:: WHAT YOU ARE ASKED TO DO ::
Once the pictures are set aside, reproduce the entries below exactly.

Pictures paired with source code
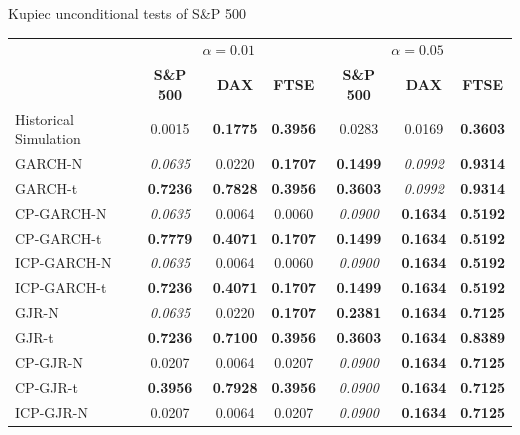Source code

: \documentclass[preprint,12pt,authoryear]{elsarticle}
\begin{document}
\begin{center}
\begin{threeparttable}
\centering \footnotesize
\caption{\footnotesize Kupiec unconditional tests of S\&P 500}\label{tab7_3}
\begin{tabular}{l c c c c c c}
\toprule
 & \multicolumn{3}{c}{\textbf{$\alpha=0.01$}} & \multicolumn{3}{c}{\textbf{$\alpha=0.05$}}\\
 \cmidrule(r){2-4} \cmidrule(r){5-7}
 & \textbf{S\&P 500} & \textbf{DAX} & \textbf{FTSE} & \textbf{S\&P 500} & \textbf{DAX} & \textbf{FTSE}\\
\cmidrule{2-7}
Historical Simulation & 0.0015          & \textbf{0.1775} & \textbf{0.3956} & 0.0283          & 0.0169 & \textbf{0.3603} \\
GARCH-N               & \textit{0.0635} & 0.0220          & \textbf{0.1707} & \textbf{0.1499} & \textit{0.0992} & \textbf{0.9314} \\
GARCH-t               & \textbf{0.7236} & \textbf{0.7828} & \textbf{0.3956} & \textbf{0.3603} & \textit{0.0992} & \textbf{0.9314} \\
CP-GARCH-N            & \textit{0.0635} & 0.0064          & 0.0060 & \textit{0.0900} & \textbf{0.1634} & \textbf{0.5192} \\
CP-GARCH-t            & \textbf{0.7779} & \textbf{0.4071} & \textbf{0.1707} & \textbf{0.1499} & \textbf{0.1634} & \textbf{0.5192} \\
ICP-GARCH-N           & \textit{0.0635} & 0.0064          & 0.0060 & \textit{0.0900} & \textbf{0.1634} & \textbf{0.5192} \\
ICP-GARCH-t           & \textbf{0.7236} & \textbf{0.4071} & \textbf{0.1707} & \textbf{0.1499} & \textbf{0.1634} & \textbf{0.5192} \\
GJR-N                 & \textit{0.0635} & 0.0220          & \textbf{0.1707} & \textbf{0.2381} & \textbf{0.1634} & \textbf{0.7125} \\
GJR-t                 & \textbf{0.7236} & \textbf{0.7100} & \textbf{0.3956} & \textbf{0.3603} & \textbf{0.1634} & \textbf{0.8389} \\
CP-GJR-N              & 0.0207          & 0.0064          & 0.0207 & \textit{0.0900} & \textbf{0.1634} & \textbf{0.7125} \\
CP-GJR-t              & \textbf{0.3956} & \textbf{0.7928} & \textbf{0.3956} & \textit{0.0900} & \textbf{0.1634} & \textbf{0.7125} \\
ICP-GJR-N             & 0.0207          & 0.0064          & 0.0207 & \textit{0.0900} & \textbf{0.1634} & \textbf{0.7125} \\

\end{tabular}
\end{threeparttable}
\end{center}
\end{document}
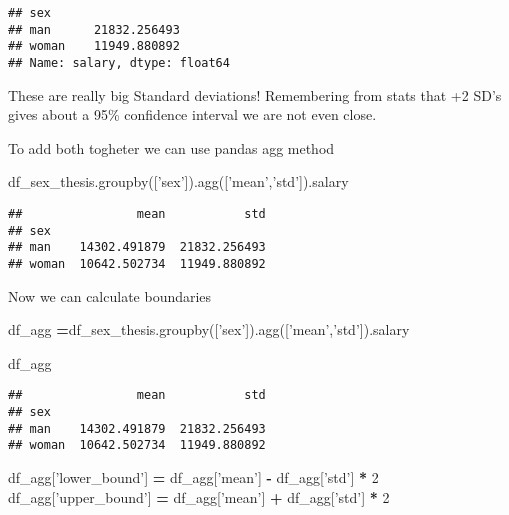 \documentclass[]{article}
\newenvironment{Shaded}{\begin{snugshade}}{\end{snugshade}}
\newcommand{\DecValTok}[1]{\textcolor[rgb]{0.00,0.00,0.81}{#1}}
\newcommand{\NormalTok}[1]{#1}
\newcommand{\OperatorTok}[1]{\textcolor[rgb]{0.81,0.36,0.00}{\textbf{#1}}}
\newcommand{\StringTok}[1]{\textcolor[rgb]{0.31,0.60,0.02}{#1}}
\begin{document}
\begin{verbatim}
## sex
## man      21832.256493
## woman    11949.880892
## Name: salary, dtype: float64
\end{verbatim}

These are really big Standard deviations! Remembering from stats that +2
SD's gives about a 95\% confidence interval we are not even close.

To add both togheter we can use pandas agg method

\begin{Shaded}
\begin{Highlighting}[]
\NormalTok{df_sex_thesis.groupby([}\StringTok{'sex'}\NormalTok{]).agg([}\StringTok{'mean'}\NormalTok{,}\StringTok{'std'}\NormalTok{]).salary}
\end{Highlighting}
\end{Shaded}

\begin{verbatim}
##                mean           std
## sex                              
## man    14302.491879  21832.256493
## woman  10642.502734  11949.880892
\end{verbatim}

Now we can calculate boundaries

\begin{Shaded}
\begin{Highlighting}[]
\NormalTok{df_agg }\OperatorTok{=}\NormalTok{df_sex_thesis.groupby([}\StringTok{'sex'}\NormalTok{]).agg([}\StringTok{'mean'}\NormalTok{,}\StringTok{'std'}\NormalTok{]).salary}
\end{Highlighting}
\end{Shaded}

\begin{Shaded}
\begin{Highlighting}[]
\NormalTok{df_agg}
\end{Highlighting}
\end{Shaded}

\begin{verbatim}
##                mean           std
## sex                              
## man    14302.491879  21832.256493
## woman  10642.502734  11949.880892
\end{verbatim}

\begin{Shaded}
\begin{Highlighting}[]
\NormalTok{df_agg[}\StringTok{'lower_bound'}\NormalTok{] }\OperatorTok{=}\NormalTok{ df_agg[}\StringTok{'mean'}\NormalTok{] }\OperatorTok{-}\NormalTok{ df_agg[}\StringTok{'std'}\NormalTok{] }\OperatorTok{*} \DecValTok{2}
\NormalTok{df_agg[}\StringTok{'upper_bound'}\NormalTok{] }\OperatorTok{=}\NormalTok{ df_agg[}\StringTok{'mean'}\NormalTok{] }\OperatorTok{+}\NormalTok{ df_agg[}\StringTok{'std'}\NormalTok{] }\OperatorTok{*} \DecValTok{2}
\end{Highlighting}
\end{Shaded}
\end{document}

:: YOUR RESPONSE ::
Source code

: \documentclass[preprint,12pt,authoryear]{elsarticle}
\begin{document}
\begin{center}
\begin{threeparttable}
\centering \footnotesize
\caption{\footnotesize Kupiec unconditional tests of S\&P 500}\label{tab7_3}
\begin{tabular}{l c c c c c c}
\toprule
 & \multicolumn{3}{c}{\textbf{$\alpha=0.01$}} & \multicolumn{3}{c}{\textbf{$\alpha=0.05$}}\\
 \cmidrule(r){2-4} \cmidrule(r){5-7}
 & \textbf{S\&P 500} & \textbf{DAX} & \textbf{FTSE} & \textbf{S\&P 500} & \textbf{DAX} & \textbf{FTSE}\\
\cmidrule{2-7}
Historical Simulation & 0.0015          & \textbf{0.1775} & \textbf{0.3956} & 0.0283          & 0.0169 & \textbf{0.3603} \\
GARCH-N               & \textit{0.0635} & 0.0220          & \textbf{0.1707} & \textbf{0.1499} & \textit{0.0992} & \textbf{0.9314} \\
GARCH-t               & \textbf{0.7236} & \textbf{0.7828} & \textbf{0.3956} & \textbf{0.3603} & \textit{0.0992} & \textbf{0.9314} \\
CP-GARCH-N            & \textit{0.0635} & 0.0064          & 0.0060 & \textit{0.0900} & \textbf{0.1634} & \textbf{0.5192} \\
CP-GARCH-t            & \textbf{0.7779} & \textbf{0.4071} & \textbf{0.1707} & \textbf{0.1499} & \textbf{0.1634} & \textbf{0.5192} \\
ICP-GARCH-N           & \textit{0.0635} & 0.0064          & 0.0060 & \textit{0.0900} & \textbf{0.1634} & \textbf{0.5192} \\
ICP-GARCH-t           & \textbf{0.7236} & \textbf{0.4071} & \textbf{0.1707} & \textbf{0.1499} & \textbf{0.1634} & \textbf{0.5192} \\
GJR-N                 & \textit{0.0635} & 0.0220          & \textbf{0.1707} & \textbf{0.2381} & \textbf{0.1634} & \textbf{0.7125} \\
GJR-t                 & \textbf{0.7236} & \textbf{0.7100} & \textbf{0.3956} & \textbf{0.3603} & \textbf{0.1634} & \textbf{0.8389} \\
CP-GJR-N              & 0.0207          & 0.0064          & 0.0207 & \textit{0.0900} & \textbf{0.1634} & \textbf{0.7125} \\
CP-GJR-t              & \textbf{0.3956} & \textbf{0.7928} & \textbf{0.3956} & \textit{0.0900} & \textbf{0.1634} & \textbf{0.7125} \\
ICP-GJR-N             & 0.0207          & 0.0064          & 0.0207 & \textit{0.0900} & \textbf{0.1634} & \textbf{0.7125} \\

\end{tabular}
\end{threeparttable}
\end{center}
\end{document}
 \documentclass[]{article}
\newenvironment{Shaded}{\begin{snugshade}}{\end{snugshade}}
\newcommand{\DecValTok}[1]{\textcolor[rgb]{0.00,0.00,0.81}{#1}}
\newcommand{\NormalTok}[1]{#1}
\newcommand{\OperatorTok}[1]{\textcolor[rgb]{0.81,0.36,0.00}{\textbf{#1}}}
\newcommand{\StringTok}[1]{\textcolor[rgb]{0.31,0.60,0.02}{#1}}
\begin{document}
\begin{verbatim}
## sex
## man      21832.256493
## woman    11949.880892
## Name: salary, dtype: float64
\end{verbatim}

These are really big Standard deviations! Remembering from stats that +2
SD's gives about a 95\% confidence interval we are not even close.

To add both togheter we can use pandas agg method

\begin{Shaded}
\begin{Highlighting}[]
\NormalTok{df_sex_thesis.groupby([}\StringTok{'sex'}\NormalTok{]).agg([}\StringTok{'mean'}\NormalTok{,}\StringTok{'std'}\NormalTok{]).salary}
\end{Highlighting}
\end{Shaded}

\begin{verbatim}
##                mean           std
## sex                              
## man    14302.491879  21832.256493
## woman  10642.502734  11949.880892
\end{verbatim}

Now we can calculate boundaries

\begin{Shaded}
\begin{Highlighting}[]
\NormalTok{df_agg }\OperatorTok{=}\NormalTok{df_sex_thesis.groupby([}\StringTok{'sex'}\NormalTok{]).agg([}\StringTok{'mean'}\NormalTok{,}\StringTok{'std'}\NormalTok{]).salary}
\end{Highlighting}
\end{Shaded}

\begin{Shaded}
\begin{Highlighting}[]
\NormalTok{df_agg}
\end{Highlighting}
\end{Shaded}

\begin{verbatim}
##                mean           std
## sex                              
## man    14302.491879  21832.256493
## woman  10642.502734  11949.880892
\end{verbatim}

\begin{Shaded}
\begin{Highlighting}[]
\NormalTok{df_agg[}\StringTok{'lower_bound'}\NormalTok{] }\OperatorTok{=}\NormalTok{ df_agg[}\StringTok{'mean'}\NormalTok{] }\OperatorTok{-}\NormalTok{ df_agg[}\StringTok{'std'}\NormalTok{] }\OperatorTok{*} \DecValTok{2}
\NormalTok{df_agg[}\StringTok{'upper_bound'}\NormalTok{] }\OperatorTok{=}\NormalTok{ df_agg[}\StringTok{'mean'}\NormalTok{] }\OperatorTok{+}\NormalTok{ df_agg[}\StringTok{'std'}\NormalTok{] }\OperatorTok{*} \DecValTok{2}
\end{Highlighting}
\end{Shaded}
\end{document}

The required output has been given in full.